While I cannot agree that Porgy and Bess is any more crippled than, say, Fidelio or Der Rosenkavalier (very uneven works, it seems to me), I would like to know what a Gershwin purist looks like or might have to say. With the possible exception of Johann Sebastian Bach, I cannot think of another composer so inherently subject to a range of interpretive possibilities.

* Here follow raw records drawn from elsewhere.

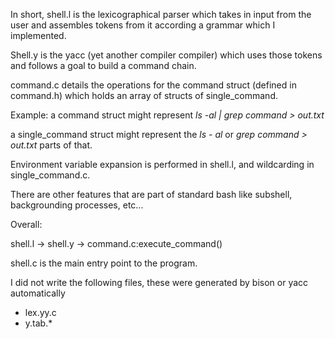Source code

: In short, shell.l is the lexicographical parser which takes in input from the user and assembles tokens from it according a grammar which I implemented.

Shell.y is the yacc (yet another compiler compiler) which uses those tokens and follows a goal to build a command chain.

command.c details the operations for the command struct (defined in command.h) which holds an array of structs of single_command.

Example: a command struct might represent *ls -al | grep command > out.txt*

  a single_command struct might represent the *ls - al* or *grep command > out.txt* parts of that.
  
Environment variable expansion is performed in shell.l, and wildcarding in single_command.c.

There are other features that are part of standard bash like subshell, backgrounding processes, etc...


Overall:

shell.l -> shell.y -> command.c:execute_command()

shell.c is the main entry point to the program.

I did not write the following files, these were generated by bison or yacc automatically
- lex.yy.c
- y.tab.*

Working for some time on a book on Gershwin and Rouben Mamoulian (who ingeniously directed the first Porgy and Bess), I have taken to calling Gershwin “culturally fluid” – by which I mean that (like Mamoulian) he does not hierarchize “high” and “popular” genres. Concomitantly, his music is interpretively fluid. The first recordings of Porgy and Bess were made in 1935 by white opera singers: Helen Jepson and Lawrence Tibbett – and Tibbett’s “Oh Bess, Where is My Bess?” is the most searing version I know. Seven years later, Avon Long, who sang Sportin’ Life on stage, credibly recorded some of Porgy‘s songs with the Leo Reisman Orchestra. At the Hollywood Bowl Gershwin Memorial Concert (September 8, 1937), Ruby Elzy, the opera’s original Serena, delivered an unforgettable “My Man’s Gone Now” combining the bluesy inflections of a Billie Holiday with a sustained climax on the aria’s high B the likes of which I have never heard equaled. Billie Holiday herself recorded a memorably zestful “Summertime.”

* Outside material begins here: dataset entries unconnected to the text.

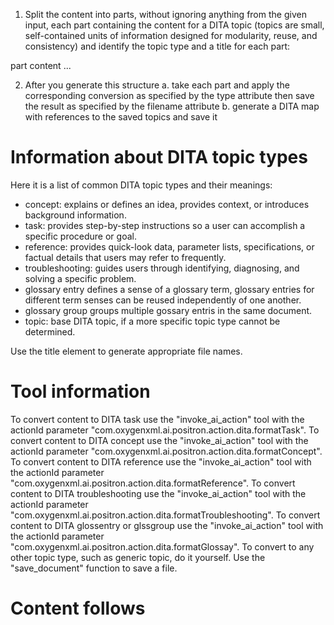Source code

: 1. Split the content into parts, without ignoring anything from the given input, each part containing the content for a DITA topic (topics are small, self-contained units of information designed for modularity, reuse, and consistency) and identify the topic type and a title for each part:
<content>
<part title="title" type="topic type" filename="filename">
  part content
</part>
 ...
</content>

2. After you generate this structure
    a. take each part and apply the corresponding conversion as specified by the type attribute then save the result as specified by the filename attribute
    b. generate a DITA map with references to the saved topics and save it


Information about DITA topic types
============

Here it is a list of common DITA topic types and their meanings:

   - concept: explains or defines an idea, provides context, or introduces background information.
   - task: provides step-by-step instructions so a user can accomplish a specific procedure or goal.
   - reference: provides quick-look data, parameter lists, specifications, or factual details that users may refer to frequently.
   - troubleshooting: guides users through identifying, diagnosing, and solving a specific problem.
   - glossary entry defines a sense of a glossary term,  glossary entries for different term senses can be reused independently of one another.
   - glossary group groups multiple gossary entris in the same document.
   - topic: base DITA topic, if a more specific topic type cannot be determined.


Use the title element to generate appropriate file names. 

Tool information
========

To convert content to DITA task use the "invoke_ai_action" tool with the actionId parameter "com.oxygenxml.ai.positron.action.dita.formatTask".
To convert content to DITA concept use the "invoke_ai_action" tool with the actionId parameter "com.oxygenxml.ai.positron.action.dita.formatConcept".
To convert content to DITA reference use the "invoke_ai_action" tool with the actionId parameter "com.oxygenxml.ai.positron.action.dita.formatReference".
To convert content to DITA troubleshooting use the "invoke_ai_action" tool with the actionId parameter "com.oxygenxml.ai.positron.action.dita.formatTroubleshooting".
To convert content to DITA glossentry or glssgroup use the "invoke_ai_action" tool with the actionId parameter "com.oxygenxml.ai.positron.action.dita.formatGlossay".
To convert to any other topic type, such as generic topic, do it yourself.
Use the "save_document" function to save a file.


Content follows
============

In his indispensable handbook on Rhapsody in Blue (1972), David Schiff incontrovertibly opines that this is a composition with no definitive form. Schiff adds: “The Rhapsody cannot be played as written. Performers either have to reconstruct an evanescent ‘authentic’ style of performance, or have the courage to image a new one.” Gershwin’s own recordings irresistibly apply his bright, quick piano style. Leonard Bernstein’s stately, massive Rhapsody in Blue could also be irresistible. My own favorite pianist in this work is Genadi Zagor, a Russian who combines a life-long jazz sensibility with the technical equipment demanded by a Rachmaninoff concerto. Zagor’s Rhapsody in Blue, I would say, is equally “Russian” (thunderous sonorities; incessant dabs of color and nuance) and “American” (he improvises the solos, insouciantly migrating through a range of jazz piano styles).

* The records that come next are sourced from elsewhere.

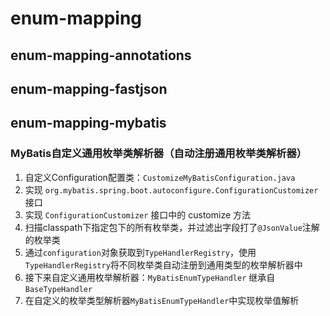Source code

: # enum-mapping

## enum-mapping-annotations

## enum-mapping-fastjson

## enum-mapping-mybatis
### MyBatis自定义通用枚举类解析器（自动注册通用枚举类解析器）
1. 自定义Configuration配置类：`CustomizeMyBatisConfiguration.java`
2. 实现 `org.mybatis.spring.boot.autoconfigure.ConfigurationCustomizer` 接口
3. 实现 `ConfigurationCustomizer` 接口中的 customize 方法
4. 扫描classpath下指定包下的所有枚举类，并过滤出字段打了`@JsonValue`注解的枚举类
5. 通过`configuration`对象获取到`TypeHandlerRegistry`，使用`TypeHandlerRegistry`将不同枚举类自动注册到通用类型的枚举解析器中
6. 接下来自定义通用枚举解析器：`MyBatisEnumTypeHandler` 继承自 `BaseTypeHandler`
7. 在自定义的枚举类型解析器`MyBatisEnumTypeHandler`中实现枚举值解析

Blogging about Zagor’s Rhapsody in Blue following his performance with Post-Classical Ensemble at the Clarice Smith Performing Arts Center (College Park) last September, I went so far as to say: “I was not the only listener for whom [Zagor’s performance] registered as an enhancement of what Gershwin set down. Rhapsody in Blue can seem a truncated work. Genadi’s final mega-cadenza mightily prepared the Big Tune (so redolent of Tchaikovsky’s anRomeo and Juliet). The Rhapsody re-emerged kindred to a full-brown concerto whose 25-minute length seemed a fit for its materials and trajectory.”
I reiterate this opinion because this same terrific 2010 performance will be broadcast over the Sirius XM Satellite network Sept. 9 (8 pm EST on Symphony 76), Sept. 10 (7 pm EST on Classical Pops 75), and Sept. 11 (11 pm EST on Classical Pops 75). Also, Zagor plays Gershwin (including an improvisation on Rhapsody in Blue) at a leading Washington, D.C., jazz club, the Bohemian Caverns, on September 22. And on October 8 he opens with Green Bay Symphony season with Rhapsody in Blue.
As for Porgy and Bess, it has proved the most durable opera ever created, judged by the variety of uses to which it has successfully been put; the first Broadway productions (in 1935 and 1941) were already fundamentally different from one another, and neither offered the opera as Gershwin composed it. There are limits to its “fluidity,” I am sure (I have not seen the new Boston production). But if ever there was a major twentieth century composer whose notes on paper are susceptible to dizzy excursions, high and low, it can only be Mr. G.